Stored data
----
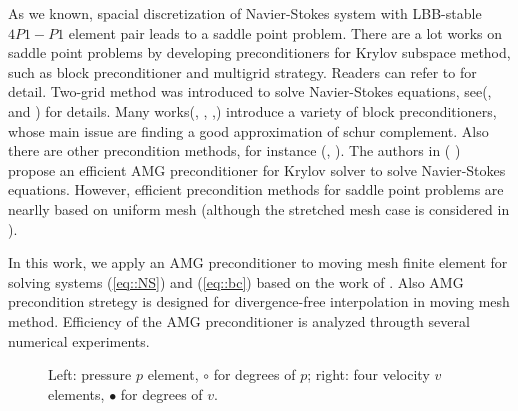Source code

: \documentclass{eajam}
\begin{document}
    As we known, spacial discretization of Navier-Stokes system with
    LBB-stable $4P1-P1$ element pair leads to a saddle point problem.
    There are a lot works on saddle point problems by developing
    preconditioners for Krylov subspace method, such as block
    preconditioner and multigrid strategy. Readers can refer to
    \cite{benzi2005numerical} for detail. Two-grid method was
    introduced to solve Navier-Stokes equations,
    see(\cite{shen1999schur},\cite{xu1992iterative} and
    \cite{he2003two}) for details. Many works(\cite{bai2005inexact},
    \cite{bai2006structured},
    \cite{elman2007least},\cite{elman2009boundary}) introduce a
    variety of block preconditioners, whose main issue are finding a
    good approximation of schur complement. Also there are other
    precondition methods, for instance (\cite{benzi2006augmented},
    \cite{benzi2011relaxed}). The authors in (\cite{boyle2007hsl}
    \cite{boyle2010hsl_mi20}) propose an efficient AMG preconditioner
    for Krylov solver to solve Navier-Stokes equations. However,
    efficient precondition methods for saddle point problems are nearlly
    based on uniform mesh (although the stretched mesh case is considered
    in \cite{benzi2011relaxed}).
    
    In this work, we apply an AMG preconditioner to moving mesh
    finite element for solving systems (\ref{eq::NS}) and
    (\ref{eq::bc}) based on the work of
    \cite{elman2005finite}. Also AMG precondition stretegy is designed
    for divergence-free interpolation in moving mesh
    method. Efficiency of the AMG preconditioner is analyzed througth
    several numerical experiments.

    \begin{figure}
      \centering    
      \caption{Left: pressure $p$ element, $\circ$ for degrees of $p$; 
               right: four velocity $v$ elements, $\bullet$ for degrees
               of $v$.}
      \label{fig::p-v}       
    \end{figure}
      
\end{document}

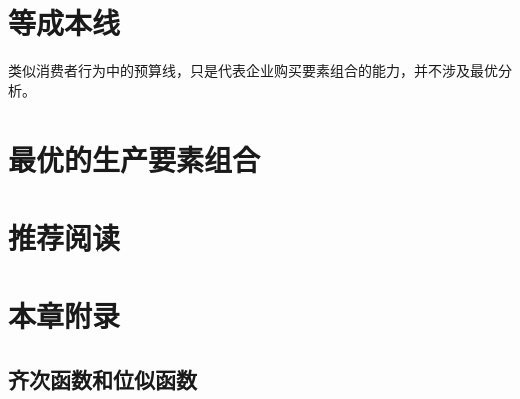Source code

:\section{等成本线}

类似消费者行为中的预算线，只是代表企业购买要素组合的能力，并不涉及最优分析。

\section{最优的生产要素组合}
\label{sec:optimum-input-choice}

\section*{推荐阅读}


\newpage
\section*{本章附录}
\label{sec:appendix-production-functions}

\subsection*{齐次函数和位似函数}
----
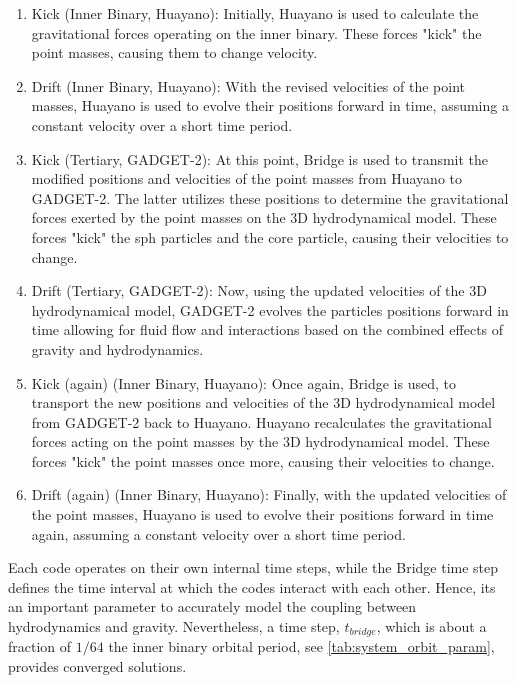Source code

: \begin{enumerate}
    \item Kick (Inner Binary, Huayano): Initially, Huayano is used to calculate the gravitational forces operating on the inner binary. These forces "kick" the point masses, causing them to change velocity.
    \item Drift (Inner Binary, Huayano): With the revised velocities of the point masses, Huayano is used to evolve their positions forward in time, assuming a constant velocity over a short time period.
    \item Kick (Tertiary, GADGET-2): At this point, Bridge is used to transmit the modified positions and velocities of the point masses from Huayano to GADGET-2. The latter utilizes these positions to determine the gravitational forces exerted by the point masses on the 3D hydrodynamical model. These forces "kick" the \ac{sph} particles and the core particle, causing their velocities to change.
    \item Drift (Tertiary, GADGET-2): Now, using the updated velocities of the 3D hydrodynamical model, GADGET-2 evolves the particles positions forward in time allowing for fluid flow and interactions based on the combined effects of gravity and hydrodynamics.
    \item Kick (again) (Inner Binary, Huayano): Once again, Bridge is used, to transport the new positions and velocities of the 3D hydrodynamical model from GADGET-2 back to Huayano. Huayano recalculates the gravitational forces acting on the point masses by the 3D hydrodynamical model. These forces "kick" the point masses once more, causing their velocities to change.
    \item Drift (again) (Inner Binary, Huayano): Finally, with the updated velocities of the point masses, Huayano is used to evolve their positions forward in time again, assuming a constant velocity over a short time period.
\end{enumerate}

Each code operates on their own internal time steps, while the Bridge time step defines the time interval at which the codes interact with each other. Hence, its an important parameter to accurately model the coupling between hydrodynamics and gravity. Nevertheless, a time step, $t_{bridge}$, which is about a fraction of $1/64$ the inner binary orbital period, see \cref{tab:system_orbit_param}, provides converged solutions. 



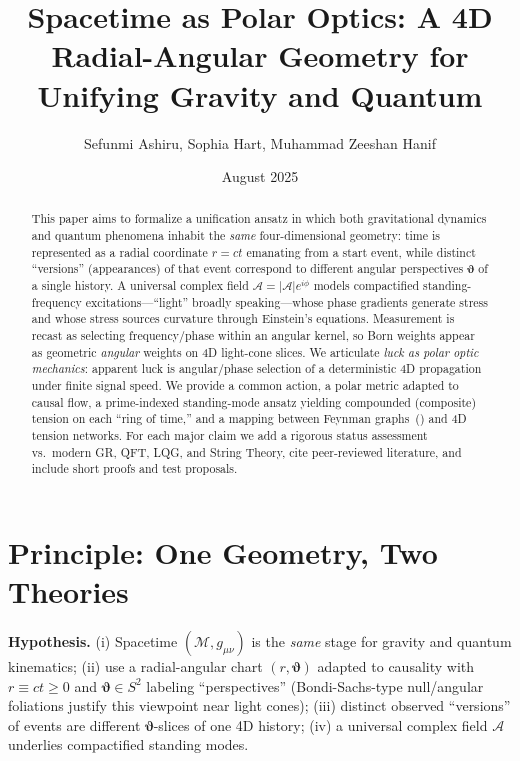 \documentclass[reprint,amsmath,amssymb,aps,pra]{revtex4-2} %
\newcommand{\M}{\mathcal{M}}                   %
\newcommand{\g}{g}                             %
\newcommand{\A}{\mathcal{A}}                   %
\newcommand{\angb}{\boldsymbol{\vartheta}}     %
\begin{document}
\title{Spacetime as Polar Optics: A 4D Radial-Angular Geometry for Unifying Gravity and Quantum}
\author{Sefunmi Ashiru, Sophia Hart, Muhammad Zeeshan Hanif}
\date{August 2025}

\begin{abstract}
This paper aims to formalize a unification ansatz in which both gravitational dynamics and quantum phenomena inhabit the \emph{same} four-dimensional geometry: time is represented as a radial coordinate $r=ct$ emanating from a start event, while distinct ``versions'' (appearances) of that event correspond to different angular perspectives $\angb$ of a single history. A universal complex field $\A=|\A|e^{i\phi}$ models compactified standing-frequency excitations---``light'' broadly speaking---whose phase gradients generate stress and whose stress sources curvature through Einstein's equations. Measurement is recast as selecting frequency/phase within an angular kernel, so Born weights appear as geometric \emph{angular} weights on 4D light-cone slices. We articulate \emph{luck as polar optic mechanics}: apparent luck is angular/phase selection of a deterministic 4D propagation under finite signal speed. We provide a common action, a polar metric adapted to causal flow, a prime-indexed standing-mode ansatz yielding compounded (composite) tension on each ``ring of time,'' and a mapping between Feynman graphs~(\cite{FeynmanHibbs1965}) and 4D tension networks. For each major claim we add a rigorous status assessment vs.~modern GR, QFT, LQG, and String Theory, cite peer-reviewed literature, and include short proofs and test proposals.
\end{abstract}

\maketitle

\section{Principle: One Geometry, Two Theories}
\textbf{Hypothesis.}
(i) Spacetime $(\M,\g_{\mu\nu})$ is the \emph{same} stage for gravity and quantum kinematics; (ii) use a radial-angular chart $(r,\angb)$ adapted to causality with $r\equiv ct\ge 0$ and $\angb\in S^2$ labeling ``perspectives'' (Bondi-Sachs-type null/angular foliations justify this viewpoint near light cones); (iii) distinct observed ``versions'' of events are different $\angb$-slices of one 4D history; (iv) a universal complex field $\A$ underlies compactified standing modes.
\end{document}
----
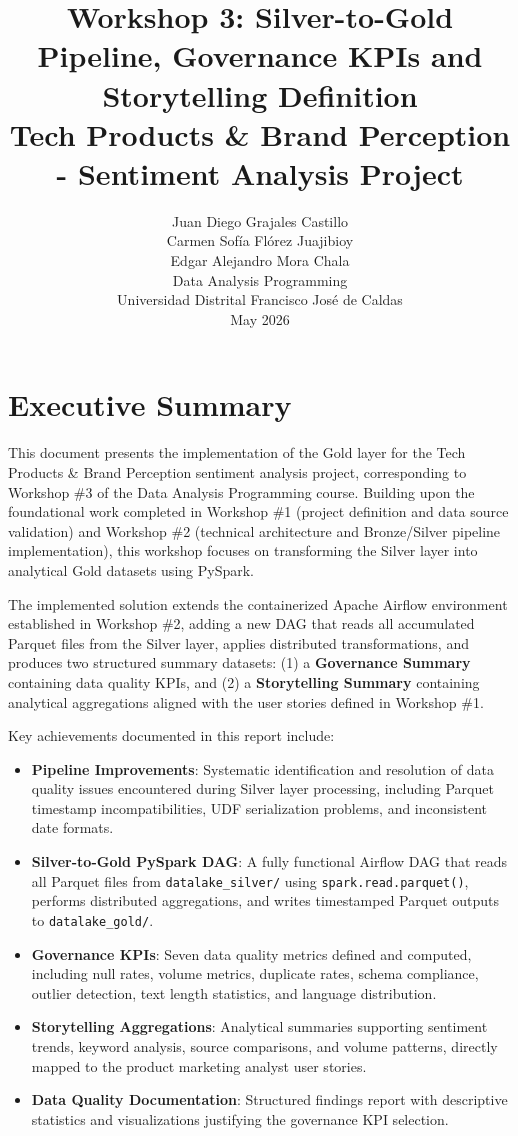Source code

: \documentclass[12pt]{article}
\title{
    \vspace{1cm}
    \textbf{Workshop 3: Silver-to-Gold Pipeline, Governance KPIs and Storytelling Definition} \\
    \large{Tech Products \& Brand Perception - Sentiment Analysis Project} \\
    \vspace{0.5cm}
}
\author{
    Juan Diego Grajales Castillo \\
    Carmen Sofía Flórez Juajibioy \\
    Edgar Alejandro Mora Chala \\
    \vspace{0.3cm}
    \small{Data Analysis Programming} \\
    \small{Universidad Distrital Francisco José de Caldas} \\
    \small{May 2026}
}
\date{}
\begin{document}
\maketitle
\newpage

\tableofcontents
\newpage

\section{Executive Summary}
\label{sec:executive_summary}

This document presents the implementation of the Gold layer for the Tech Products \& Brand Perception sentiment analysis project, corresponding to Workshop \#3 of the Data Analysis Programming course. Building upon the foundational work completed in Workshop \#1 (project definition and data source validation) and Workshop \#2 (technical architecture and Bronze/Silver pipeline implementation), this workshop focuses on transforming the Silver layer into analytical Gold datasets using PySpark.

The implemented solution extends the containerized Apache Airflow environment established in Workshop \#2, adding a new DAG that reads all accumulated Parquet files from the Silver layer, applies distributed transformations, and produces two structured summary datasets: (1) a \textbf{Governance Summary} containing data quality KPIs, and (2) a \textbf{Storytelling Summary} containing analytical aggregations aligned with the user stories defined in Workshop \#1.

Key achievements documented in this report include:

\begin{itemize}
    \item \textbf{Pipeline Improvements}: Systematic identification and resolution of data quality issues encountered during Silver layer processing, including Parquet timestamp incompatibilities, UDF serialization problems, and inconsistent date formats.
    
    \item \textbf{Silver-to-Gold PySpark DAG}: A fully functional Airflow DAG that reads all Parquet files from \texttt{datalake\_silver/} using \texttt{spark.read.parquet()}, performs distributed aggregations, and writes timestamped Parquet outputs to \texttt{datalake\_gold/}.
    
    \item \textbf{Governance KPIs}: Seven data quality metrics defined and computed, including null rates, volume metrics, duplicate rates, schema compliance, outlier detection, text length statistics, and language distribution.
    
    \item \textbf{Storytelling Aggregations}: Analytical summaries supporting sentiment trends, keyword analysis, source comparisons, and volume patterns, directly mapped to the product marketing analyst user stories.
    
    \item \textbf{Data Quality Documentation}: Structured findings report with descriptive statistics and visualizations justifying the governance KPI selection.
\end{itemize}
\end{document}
----
◆ Assigned task ◆
Look through the data and gather every line with the string "Huayano" in it.

◆ Your solution ◆
    \item Kick (Inner Binary, Huayano): Initially, Huayano is used to calculate the gravitational forces operating on the inner binary. These forces "kick" the point masses, causing them to change velocity.
    \item Drift (Inner Binary, Huayano): With the revised velocities of the point masses, Huayano is used to evolve their positions forward in time, assuming a constant velocity over a short time period.
    \item Kick (Tertiary, GADGET-2): At this point, Bridge is used to transmit the modified positions and velocities of the point masses from Huayano to GADGET-2. The latter utilizes these positions to determine the gravitational forces exerted by the point masses on the 3D hydrodynamical model. These forces "kick" the \ac{sph} particles and the core particle, causing their velocities to change.
    \item Kick (again) (Inner Binary, Huayano): Once again, Bridge is used, to transport the new positions and velocities of the 3D hydrodynamical model from GADGET-2 back to Huayano. Huayano recalculates the gravitational forces acting on the point masses by the 3D hydrodynamical model. These forces "kick" the point masses once more, causing their velocities to change.
    \item Drift (again) (Inner Binary, Huayano): Finally, with the updated velocities of the point masses, Huayano is used to evolve their positions forward in time again, assuming a constant velocity over a short time period.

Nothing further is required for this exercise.